Diocesan Hermits and Full-time Work

[[Dear Sister Laurel, in writing about the former Hermit Intercessors of the Lamb you gave an example of a woman who was professed as a diocesan hermit who works full-time and uses Saturdays for quiet and contemplative prayer. You said she was admirable as a woman and Sister but was not a hermit. Yet diocesan hermits have to support themselves so what happens to someone who must work full time? Do dioceses ordinarily profess such persons? Should they?]]

This is an important and very neuralgic complex of questions for diocesan hermits, not only because the question of self-support in the contemporary world introduces a lot of tension into each life that desires full-time solitude, but because we don't all agree on the answer. It is one of the general areas of question that comes up most often in the contributions from readers: What forms of work are allowed a hermit? What is too much? What happens if a person has to work more than their Bishop will allow in order to still profess them? Do they have an eremitical vocation or not? How about the related question, if a person really desires a life of solitude but must work full time to support themselves, especially outside the hermitage, should they be professed as a diocesan hermit? This last question echoes your own so I want to focus on this in particular. The next couple of paragraphs explains the background of my conclusion on whether such people should be professed as diocesan hermits or not.

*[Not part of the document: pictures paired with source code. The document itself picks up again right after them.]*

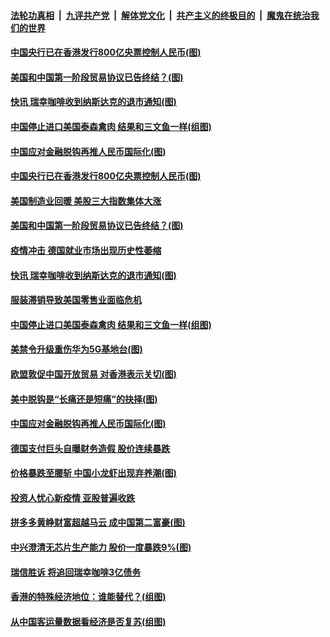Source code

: 

####  [法轮功真相](../../../../basic/blob/master/README.md?t=06240702) &nbsp;|&nbsp; [九评共产党](../../../../9ping.md/blob/master/README.md?t=06240702) &nbsp;|&nbsp; [解体党文化](../../../../jtdwh.md/blob/master/README.md?t=06240702)  &nbsp;|&nbsp; [共产主义的终极目的](../../../../gczydzjmd.md/blob/master/README.md?t=06240702) &nbsp;|&nbsp; [魔鬼在统治我们的世界](../../../../mgztzwmdsj.md/blob/master/README.md?t=06240702) 

#### [中国央行已在香港发行800亿央票控制人民币(图)](../pages/p5/937478.md?t=06240702) 

#### [美国和中国第一阶段贸易协议已告终结？(图)](../pages/p5/937467.md?t=06240702) 

#### [快讯 瑞幸咖啡收到纳斯达克的退市通知(图)](../pages/p5/937459.md?t=06240702) 

#### [中国停止进口美国泰森禽肉 结果和三文鱼一样(组图)](../pages/p5/937379.md?t=06240702) 


#### [中国应对金融脱钩再推人民币国际化(图)](../pages/p5/937352.md?t=06240702) 

#### [中国央行已在香港发行800亿央票控制人民币(图)](../pages/p5/937478.md?t=06240702) 

#### [美国制造业回暖 美股三大指数集体大涨](../pages/p5/937475.md?t=06240702) 

#### [美国和中国第一阶段贸易协议已告终结？(图)](../pages/p5/937467.md?t=06240702) 

#### [疫情冲击 德国就业市场出现历史性萎缩](../pages/p5/937462.md?t=06240702) 

#### [快讯 瑞幸咖啡收到纳斯达克的退市通知(图)](../pages/p5/937459.md?t=06240702) 

#### [服装滞销导致美国零售业面临危机](../pages/p5/937458.md?t=06240702) 

#### [中国停止进口美国泰森禽肉 结果和三文鱼一样(组图)](../pages/p5/937379.md?t=06240702) 

#### [美禁令升级重伤华为5G基地台(图)](../pages/p5/937393.md?t=06240702) 


#### [欧盟敦促中国开放贸易 对香港表示关切(图)](../pages/p5/937388.md?t=06240702) 

#### [美中脱钩是“长痛还是短痛”的抉择(图)](../pages/p5/937387.md?t=06240702) 

#### [中国应对金融脱钩再推人民币国际化(图)](../pages/p5/937352.md?t=06240702) 

#### [德国支付巨头自曝财务造假 股价连续暴跌](../pages/p5/937367.md?t=06240702) 

#### [价格暴跌至腰斩 中国小龙虾出现弃养潮(图)](../pages/p5/937349.md?t=06240702) 

#### [投资人忧心新疫情 亚股普遍收跌](../pages/p5/937344.md?t=06240702) 

#### [拼多多黄峥财富超越马云 成中国第二富豪(图)](../pages/p5/937322.md?t=06240702) 

#### [中兴澄清无芯片生产能力 股价一度暴跌9%(图)](../pages/p5/937321.md?t=06240702) 

#### [瑞信胜诉 将追回瑞幸咖啡3亿债务](../pages/p5/937306.md?t=06240702) 

#### [香港的特殊经济地位：谁能替代？(组图)](../pages/p5/937301.md?t=06240702) 

#### [从中国客运量数据看经济是否复苏(组图)](../pages/p5/937299.md?t=06240702) 

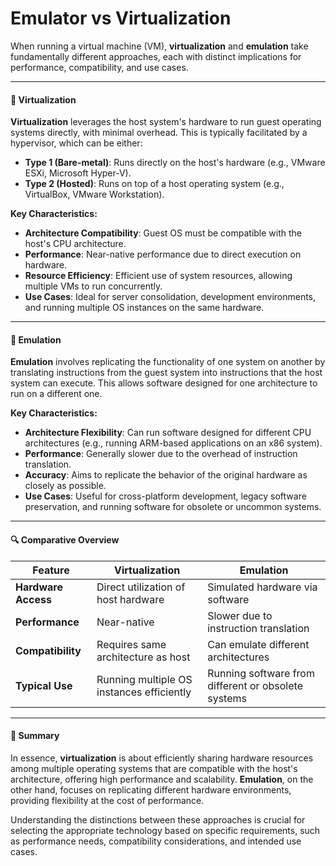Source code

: # Emulator vs Virtualization

When running a virtual machine (VM), **virtualization** and **emulation** take fundamentally different approaches, each with distinct implications for performance, compatibility, and use cases.

***

#### 🧩 Virtualization

**Virtualization** leverages the host system's hardware to run guest operating systems directly, with minimal overhead. This is typically facilitated by a hypervisor, which can be either:

* **Type 1 (Bare-metal)**: Runs directly on the host's hardware (e.g., VMware ESXi, Microsoft Hyper-V).
* **Type 2 (Hosted)**: Runs on top of a host operating system (e.g., VirtualBox, VMware Workstation).

**Key Characteristics:**

* **Architecture Compatibility**: Guest OS must be compatible with the host's CPU architecture.
* **Performance**: Near-native performance due to direct execution on hardware.
* **Resource Efficiency**: Efficient use of system resources, allowing multiple VMs to run concurrently.
* **Use Cases**: Ideal for server consolidation, development environments, and running multiple OS instances on the same hardware.

***

#### 🧪 Emulation

**Emulation** involves replicating the functionality of one system on another by translating instructions from the guest system into instructions that the host system can execute. This allows software designed for one architecture to run on a different one.

**Key Characteristics:**

* **Architecture Flexibility**: Can run software designed for different CPU architectures (e.g., running ARM-based applications on an x86 system).
* **Performance**: Generally slower due to the overhead of instruction translation.
* **Accuracy**: Aims to replicate the behavior of the original hardware as closely as possible.
* **Use Cases**: Useful for cross-platform development, legacy software preservation, and running software for obsolete or uncommon systems.

***

#### 🔍 Comparative Overview

| Feature             | Virtualization                            | Emulation                                           |
| ------------------- | ----------------------------------------- | --------------------------------------------------- |
| **Hardware Access** | Direct utilization of host hardware       | Simulated hardware via software                     |
| **Performance**     | Near-native                               | Slower due to instruction translation               |
| **Compatibility**   | Requires same architecture as host        | Can emulate different architectures                 |
| **Typical Use**     | Running multiple OS instances efficiently | Running software from different or obsolete systems |

***

#### 🧠 Summary

In essence, **virtualization** is about efficiently sharing hardware resources among multiple operating systems that are compatible with the host's architecture, offering high performance and scalability. **Emulation**, on the other hand, focuses on replicating different hardware environments, providing flexibility at the cost of performance.

Understanding the distinctions between these approaches is crucial for selecting the appropriate technology based on specific requirements, such as performance needs, compatibility considerations, and intended use cases.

There is no doubt there is an inescapable tension between an eremitical contemplative life lived in "the silence of solitude," and the requirement that hermits support themselves. My own sense is that some resolutions of this tension are legitimate and some are not. Some are consistent with the vocation itself and some simply are not. Some will even mean more persons are professed, but perhaps live and model less authentic eremitical lives as a result, while other solutions will mean just the opposite, namely, fewer professions and more authentic eremitical lives generally. These last two assertions are true because all of these solutions have implications for the solitary eremitical vocation itself and especially will either reflect respect for the general good and credibility of the vocation or fail to do so.

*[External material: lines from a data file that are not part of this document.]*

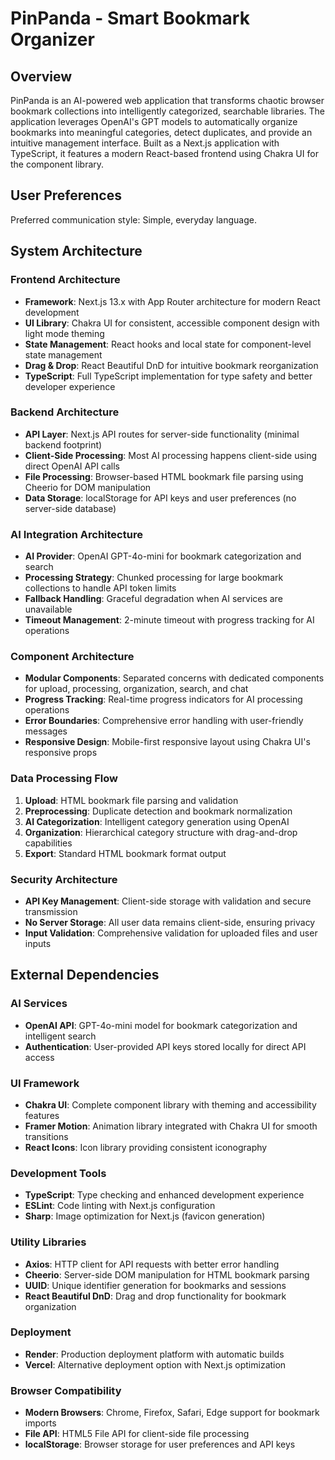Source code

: # PinPanda - Smart Bookmark Organizer

## Overview

PinPanda is an AI-powered web application that transforms chaotic browser bookmark collections into intelligently categorized, searchable libraries. The application leverages OpenAI's GPT models to automatically organize bookmarks into meaningful categories, detect duplicates, and provide an intuitive management interface. Built as a Next.js application with TypeScript, it features a modern React-based frontend using Chakra UI for the component library.

## User Preferences

Preferred communication style: Simple, everyday language.

## System Architecture

### Frontend Architecture
- **Framework**: Next.js 13.x with App Router architecture for modern React development
- **UI Library**: Chakra UI for consistent, accessible component design with light mode theming
- **State Management**: React hooks and local state for component-level state management
- **Drag & Drop**: React Beautiful DnD for intuitive bookmark reorganization
- **TypeScript**: Full TypeScript implementation for type safety and better developer experience

### Backend Architecture
- **API Layer**: Next.js API routes for server-side functionality (minimal backend footprint)
- **Client-Side Processing**: Most AI processing happens client-side using direct OpenAI API calls
- **File Processing**: Browser-based HTML bookmark file parsing using Cheerio for DOM manipulation
- **Data Storage**: localStorage for API keys and user preferences (no server-side database)

### AI Integration Architecture
- **AI Provider**: OpenAI GPT-4o-mini for bookmark categorization and search
- **Processing Strategy**: Chunked processing for large bookmark collections to handle API token limits
- **Fallback Handling**: Graceful degradation when AI services are unavailable
- **Timeout Management**: 2-minute timeout with progress tracking for AI operations

### Component Architecture
- **Modular Components**: Separated concerns with dedicated components for upload, processing, organization, search, and chat
- **Progress Tracking**: Real-time progress indicators for AI processing operations
- **Error Boundaries**: Comprehensive error handling with user-friendly messages
- **Responsive Design**: Mobile-first responsive layout using Chakra UI's responsive props

### Data Processing Flow
1. **Upload**: HTML bookmark file parsing and validation
2. **Preprocessing**: Duplicate detection and bookmark normalization
3. **AI Categorization**: Intelligent category generation using OpenAI
4. **Organization**: Hierarchical category structure with drag-and-drop capabilities
5. **Export**: Standard HTML bookmark format output

### Security Architecture
- **API Key Management**: Client-side storage with validation and secure transmission
- **No Server Storage**: All user data remains client-side, ensuring privacy
- **Input Validation**: Comprehensive validation for uploaded files and user inputs

## External Dependencies

### AI Services
- **OpenAI API**: GPT-4o-mini model for bookmark categorization and intelligent search
- **Authentication**: User-provided API keys stored locally for direct API access

### UI Framework
- **Chakra UI**: Complete component library with theming and accessibility features
- **Framer Motion**: Animation library integrated with Chakra UI for smooth transitions
- **React Icons**: Icon library providing consistent iconography

### Development Tools
- **TypeScript**: Type checking and enhanced development experience
- **ESLint**: Code linting with Next.js configuration
- **Sharp**: Image optimization for Next.js (favicon generation)

### Utility Libraries
- **Axios**: HTTP client for API requests with better error handling
- **Cheerio**: Server-side DOM manipulation for HTML bookmark parsing
- **UUID**: Unique identifier generation for bookmarks and sessions
- **React Beautiful DnD**: Drag and drop functionality for bookmark organization

### Deployment
- **Render**: Production deployment platform with automatic builds
- **Vercel**: Alternative deployment option with Next.js optimization

### Browser Compatibility
- **Modern Browsers**: Chrome, Firefox, Safari, Edge support for bookmark imports
- **File API**: HTML5 File API for client-side file processing
- **localStorage**: Browser storage for user preferences and API keys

I have written in the past about the flexibility of this vocation. At the same time I have written about versions of "eremitical" life which I do not think are valid and which empty certain central or essential elements of meaning. For instance, I believe the vocation requires an openness to the possibility that God is calling (or might well call) one to complete reclusion. "The silence of solitude" allows for this and may demand it. For this reason among others I have rejected the idea of married hermits, especially professed under Canon 603. Even if the person is never called to reclusion they ARE called to the silence of solitude and union with God which is the heart of this element and of the solitary vocation itself. They cultivate this relationship primarily. Marriage simply seems incompatible with this essential element of the canon (and of course, with a vow of chastity or celibate love).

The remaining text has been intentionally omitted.